• Records drawn from a dataset:

+ + + + +

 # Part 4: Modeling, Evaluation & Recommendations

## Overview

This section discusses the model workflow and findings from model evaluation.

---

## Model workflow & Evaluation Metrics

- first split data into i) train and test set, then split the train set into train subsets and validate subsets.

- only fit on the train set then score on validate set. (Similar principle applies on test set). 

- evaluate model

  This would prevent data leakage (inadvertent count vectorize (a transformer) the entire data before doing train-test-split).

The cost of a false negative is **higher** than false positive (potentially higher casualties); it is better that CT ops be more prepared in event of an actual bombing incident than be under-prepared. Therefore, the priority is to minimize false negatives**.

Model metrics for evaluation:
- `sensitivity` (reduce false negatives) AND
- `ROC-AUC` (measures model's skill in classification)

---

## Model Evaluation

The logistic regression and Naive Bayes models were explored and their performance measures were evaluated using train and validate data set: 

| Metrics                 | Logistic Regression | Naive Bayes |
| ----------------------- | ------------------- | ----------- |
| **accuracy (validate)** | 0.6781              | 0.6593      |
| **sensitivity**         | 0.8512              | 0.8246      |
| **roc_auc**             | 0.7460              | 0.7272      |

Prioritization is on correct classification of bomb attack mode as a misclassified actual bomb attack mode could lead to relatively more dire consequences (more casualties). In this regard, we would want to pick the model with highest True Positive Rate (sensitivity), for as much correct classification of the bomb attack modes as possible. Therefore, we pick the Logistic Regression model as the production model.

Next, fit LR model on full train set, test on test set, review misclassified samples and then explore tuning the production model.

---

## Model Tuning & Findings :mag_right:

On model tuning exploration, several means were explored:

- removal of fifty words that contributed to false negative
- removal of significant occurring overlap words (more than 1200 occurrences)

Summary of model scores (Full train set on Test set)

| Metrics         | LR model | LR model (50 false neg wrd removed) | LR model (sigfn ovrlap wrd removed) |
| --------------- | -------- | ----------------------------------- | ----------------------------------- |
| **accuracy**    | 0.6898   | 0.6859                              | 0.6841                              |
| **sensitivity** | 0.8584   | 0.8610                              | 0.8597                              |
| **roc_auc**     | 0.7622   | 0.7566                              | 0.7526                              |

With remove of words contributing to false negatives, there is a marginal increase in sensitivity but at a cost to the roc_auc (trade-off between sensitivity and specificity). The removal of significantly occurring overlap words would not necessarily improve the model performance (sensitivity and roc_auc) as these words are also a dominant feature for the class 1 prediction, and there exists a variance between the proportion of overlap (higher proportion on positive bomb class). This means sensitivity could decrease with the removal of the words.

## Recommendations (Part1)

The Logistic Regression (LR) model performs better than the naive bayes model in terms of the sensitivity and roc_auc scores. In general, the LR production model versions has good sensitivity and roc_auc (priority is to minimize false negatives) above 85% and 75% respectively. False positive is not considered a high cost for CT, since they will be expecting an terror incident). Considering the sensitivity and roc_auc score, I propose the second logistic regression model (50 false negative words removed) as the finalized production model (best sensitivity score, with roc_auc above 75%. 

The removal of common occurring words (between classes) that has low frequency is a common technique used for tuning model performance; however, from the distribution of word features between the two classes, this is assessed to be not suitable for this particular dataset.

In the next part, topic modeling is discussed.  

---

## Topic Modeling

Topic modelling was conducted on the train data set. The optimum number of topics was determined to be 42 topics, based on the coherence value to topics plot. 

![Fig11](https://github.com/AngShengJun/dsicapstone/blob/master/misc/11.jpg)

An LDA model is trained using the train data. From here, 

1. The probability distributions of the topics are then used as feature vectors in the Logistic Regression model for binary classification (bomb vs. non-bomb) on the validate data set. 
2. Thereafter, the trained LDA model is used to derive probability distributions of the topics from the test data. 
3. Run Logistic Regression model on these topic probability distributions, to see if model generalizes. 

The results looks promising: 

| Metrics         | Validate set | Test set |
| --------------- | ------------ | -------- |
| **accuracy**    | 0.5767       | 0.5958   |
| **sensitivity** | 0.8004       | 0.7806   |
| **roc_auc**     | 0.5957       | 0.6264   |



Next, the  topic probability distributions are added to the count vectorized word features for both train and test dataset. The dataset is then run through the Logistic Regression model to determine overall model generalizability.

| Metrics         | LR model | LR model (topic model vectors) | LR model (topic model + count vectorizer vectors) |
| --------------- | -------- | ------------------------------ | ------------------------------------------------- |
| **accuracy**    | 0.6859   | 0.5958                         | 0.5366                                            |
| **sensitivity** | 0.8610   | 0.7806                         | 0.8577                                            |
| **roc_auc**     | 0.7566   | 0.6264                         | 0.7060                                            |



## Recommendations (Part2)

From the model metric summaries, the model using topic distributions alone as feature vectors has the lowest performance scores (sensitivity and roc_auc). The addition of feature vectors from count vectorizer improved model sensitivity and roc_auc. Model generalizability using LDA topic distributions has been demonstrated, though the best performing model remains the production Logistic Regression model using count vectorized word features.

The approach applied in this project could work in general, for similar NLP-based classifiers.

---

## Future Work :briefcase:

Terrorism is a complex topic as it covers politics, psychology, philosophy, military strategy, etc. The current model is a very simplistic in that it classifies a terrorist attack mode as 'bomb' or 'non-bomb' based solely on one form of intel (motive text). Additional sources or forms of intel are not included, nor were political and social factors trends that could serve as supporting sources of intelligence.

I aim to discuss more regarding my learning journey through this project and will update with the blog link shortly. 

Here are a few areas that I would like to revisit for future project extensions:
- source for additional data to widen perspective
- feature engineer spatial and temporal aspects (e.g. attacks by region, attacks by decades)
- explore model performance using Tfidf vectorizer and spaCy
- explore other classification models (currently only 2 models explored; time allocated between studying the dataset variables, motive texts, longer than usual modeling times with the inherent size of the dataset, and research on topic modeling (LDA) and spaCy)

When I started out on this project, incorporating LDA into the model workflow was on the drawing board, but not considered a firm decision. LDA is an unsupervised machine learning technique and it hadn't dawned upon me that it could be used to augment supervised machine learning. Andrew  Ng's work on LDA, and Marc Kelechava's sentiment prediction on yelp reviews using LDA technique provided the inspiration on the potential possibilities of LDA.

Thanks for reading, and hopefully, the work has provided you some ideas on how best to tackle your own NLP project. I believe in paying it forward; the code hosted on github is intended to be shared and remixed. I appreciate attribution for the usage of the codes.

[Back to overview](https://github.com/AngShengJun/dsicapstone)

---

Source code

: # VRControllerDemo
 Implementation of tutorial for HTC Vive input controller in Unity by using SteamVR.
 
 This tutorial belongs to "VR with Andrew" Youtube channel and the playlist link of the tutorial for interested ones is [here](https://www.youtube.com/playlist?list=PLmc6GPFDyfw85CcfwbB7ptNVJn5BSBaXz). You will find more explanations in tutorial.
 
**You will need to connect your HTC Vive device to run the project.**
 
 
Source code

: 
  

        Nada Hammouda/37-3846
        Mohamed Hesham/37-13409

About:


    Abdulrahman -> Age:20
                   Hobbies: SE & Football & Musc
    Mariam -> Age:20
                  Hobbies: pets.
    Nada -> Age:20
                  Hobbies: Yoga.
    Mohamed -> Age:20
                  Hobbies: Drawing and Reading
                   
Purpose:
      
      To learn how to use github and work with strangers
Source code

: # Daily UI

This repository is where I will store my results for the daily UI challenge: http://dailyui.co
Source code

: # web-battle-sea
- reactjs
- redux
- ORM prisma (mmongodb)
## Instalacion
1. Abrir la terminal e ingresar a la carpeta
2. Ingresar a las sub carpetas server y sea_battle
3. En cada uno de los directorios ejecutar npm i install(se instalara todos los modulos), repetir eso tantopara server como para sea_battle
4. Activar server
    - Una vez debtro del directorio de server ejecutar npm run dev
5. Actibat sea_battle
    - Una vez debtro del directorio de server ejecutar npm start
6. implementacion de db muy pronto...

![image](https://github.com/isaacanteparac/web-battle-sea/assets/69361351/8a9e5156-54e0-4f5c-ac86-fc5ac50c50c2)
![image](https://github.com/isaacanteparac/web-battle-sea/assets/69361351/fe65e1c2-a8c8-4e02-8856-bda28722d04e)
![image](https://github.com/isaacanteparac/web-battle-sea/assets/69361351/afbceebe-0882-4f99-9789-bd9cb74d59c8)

+ + + + +

• WHAT NEEDS TO BE DONE:
The lines to return run from the one containing "4. Activar server" through the last line of the records above. Give them exactly and include nothing more.

• RESULT OF THE TASK:
4. Activar server
    - Una vez debtro del directorio de server ejecutar npm run dev
5. Actibat sea_battle
    - Una vez debtro del directorio de server ejecutar npm start
6. implementacion de db muy pronto...

![image](https://github.com/isaacanteparac/web-battle-sea/assets/69361351/8a9e5156-54e0-4f5c-ac86-fc5ac50c50c2)
![image](https://github.com/isaacanteparac/web-battle-sea/assets/69361351/fe65e1c2-a8c8-4e02-8856-bda28722d04e)
![image](https://github.com/isaacanteparac/web-battle-sea/assets/69361351/afbceebe-0882-4f99-9789-bd9cb74d59c8)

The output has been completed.